According to a Boston Globe story this week, investigators have scoured missing-persons reports, reviewed school records for children reported absent and interviewed nearby residents, but the trail has gone cold. A retired state police sergeant named John Cody who once worked the case said he did not blame police for taking so long to find the second barrel “because it was a football field away from where the first one was found and wouldn’t have been considered part of the initial crime scene,” according to the Globe.
But CNN described the circumstances of the investigation differently in a 2013 story about the Jane Does. According to the network, even though New Hampshire has an exceptionally low number of annual homicides, a man was coincidentally murdered in Hookset, New Hampshire, in an unrelated incident shortly after the first barrel was discovered, “and that murder became the priority of the police force,” i.e. state troopers. That killing was eventually solved 10 years ago.
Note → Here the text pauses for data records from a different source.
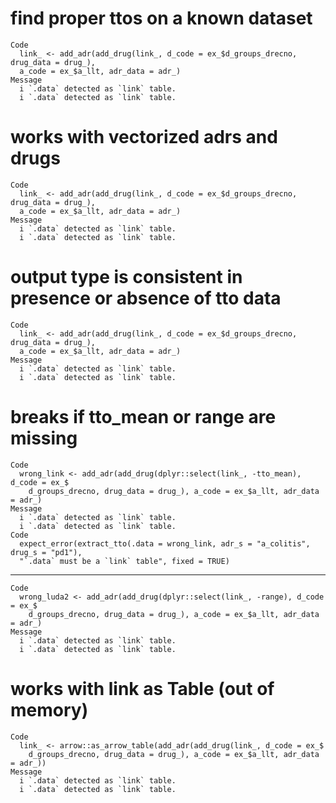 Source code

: # find proper ttos on a known dataset

    Code
      link_ <- add_adr(add_drug(link_, d_code = ex_$d_groups_drecno, drug_data = drug_),
      a_code = ex_$a_llt, adr_data = adr_)
    Message
      i `.data` detected as `link` table.
      i `.data` detected as `link` table.

# works with vectorized adrs and drugs

    Code
      link_ <- add_adr(add_drug(link_, d_code = ex_$d_groups_drecno, drug_data = drug_),
      a_code = ex_$a_llt, adr_data = adr_)
    Message
      i `.data` detected as `link` table.
      i `.data` detected as `link` table.

# output type is consistent in presence or absence of tto data

    Code
      link_ <- add_adr(add_drug(link_, d_code = ex_$d_groups_drecno, drug_data = drug_),
      a_code = ex_$a_llt, adr_data = adr_)
    Message
      i `.data` detected as `link` table.
      i `.data` detected as `link` table.

# breaks if tto_mean or range are missing

    Code
      wrong_link <- add_adr(add_drug(dplyr::select(link_, -tto_mean), d_code = ex_$
        d_groups_drecno, drug_data = drug_), a_code = ex_$a_llt, adr_data = adr_)
    Message
      i `.data` detected as `link` table.
      i `.data` detected as `link` table.
    Code
      expect_error(extract_tto(.data = wrong_link, adr_s = "a_colitis", drug_s = "pd1"),
      "`.data` must be a `link` table", fixed = TRUE)

---

    Code
      wrong_luda2 <- add_adr(add_drug(dplyr::select(link_, -range), d_code = ex_$
        d_groups_drecno, drug_data = drug_), a_code = ex_$a_llt, adr_data = adr_)
    Message
      i `.data` detected as `link` table.
      i `.data` detected as `link` table.

# works with link as Table (out of memory)

    Code
      link_ <- arrow::as_arrow_table(add_adr(add_drug(link_, d_code = ex_$
        d_groups_drecno, drug_data = drug_), a_code = ex_$a_llt, adr_data = adr_))
    Message
      i `.data` detected as `link` table.
      i `.data` detected as `link` table.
According to CNN, “policy called for troopers to look into a cold case if they were not working on a current homicide,” so a trip from an investigator to the scene of the first barrel finally led to the second being discovered in 2000. A sergeant acknowledged to CNN “that many may question why it took 15 years to find a second barrel 100 yards from the other.” However, reported CNN, the sergeant “cited resources needed for the Hookset murder, the number of people in the major crime unit and the fact that autumn leaves covered much of the property.”